Coles to RSRT: don’t give truck drivers a fixed pay rate

By: Brad Gardner

Coles says a minimum rate for truck drivers will be “manifestly unworkable”.

Coles to RSRT: don’t give truck drivers a fixed pay rate
Coles says fixed pay rates will be "manifestly unworkable".


One of the country’s largest retailers is fighting attempts to mandate pay rates for contractor truck drivers, telling the Road Safety Remuneration Tribunal (RSRT) minimum payments will be "manifestly unworkable".

Pitting itself against trucking operators who want reform to remuneration methods, Coles says a fixed rate will not reflect the variables that exist in the industry.

Coles General Manager of Transport and Integration Craig Wickham says attempts to impose a set rate will require the tribunal to make a number of assumptions on vehicle and labour costs.

In a letter to the tribunal, Wickham warns a minimum rate will lead to a "disproportionate advantage to some contractor drivers, whilst being wholly ineffective in ensuring cost recovery for others".

"Coles does not support the making (or variation) of a RSRO [road safety remuneration order] which attempts to establish an ‘all in’ minimum rate for each class of heavy vehicle encompassing both labour and capital cost components," he says.

"Coles considers such an approach to be manifestly unworkable given the vast array of differing circumstances that may apply to drivers of a particular vehicle class."

However, Wickham adds that the RSRT should look at the Victorian Owner Drivers and Forestry Contractors Code if it plans on tinkering with the remuneration of contractor drivers.

The code does not mandate minimum rates, but it requires parties to take into account fixed and variable costs and a fair return for the contractor’s labour when setting rates.

"To be clear, Coles does not propose that the Victorian Code be adopted by the Tribunal," Wickham writes.

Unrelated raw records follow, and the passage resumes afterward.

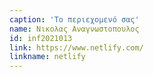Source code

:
 ```yaml
---
caption: 'Το περιεχομενό σας'
name: Νικολας Αναγνωστοπουλος 
id: inf2021013
link: https://www.netlify.com/
linkname: netlify
---
```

"However, should the Tribunal be minded to make a ‘rates’ order, Coles submits that a flexible model based on guiding principles and indicative rates (supported by an appropriate dispute resolution mechanism) is far more appropriate than a rigid minimum rate model which cannot adequately reflect the differences in cost inputs ‘on the ground’."

Intercapital Trucking, Australian Fast Freight and Robert Mitchell Transport earlier this month wrote to the RSRT asking it to fix pay rates for contractors and introduce an industry-wide cost calculator.

The parties also asked the tribunal to require companies to add 10 per cent to the final figure paid to contractors to ensure a profit margin.

Another truck driver wants the tribunal to approve a tax-free weekly "danger money" allowance paid at a rate of $100 a day.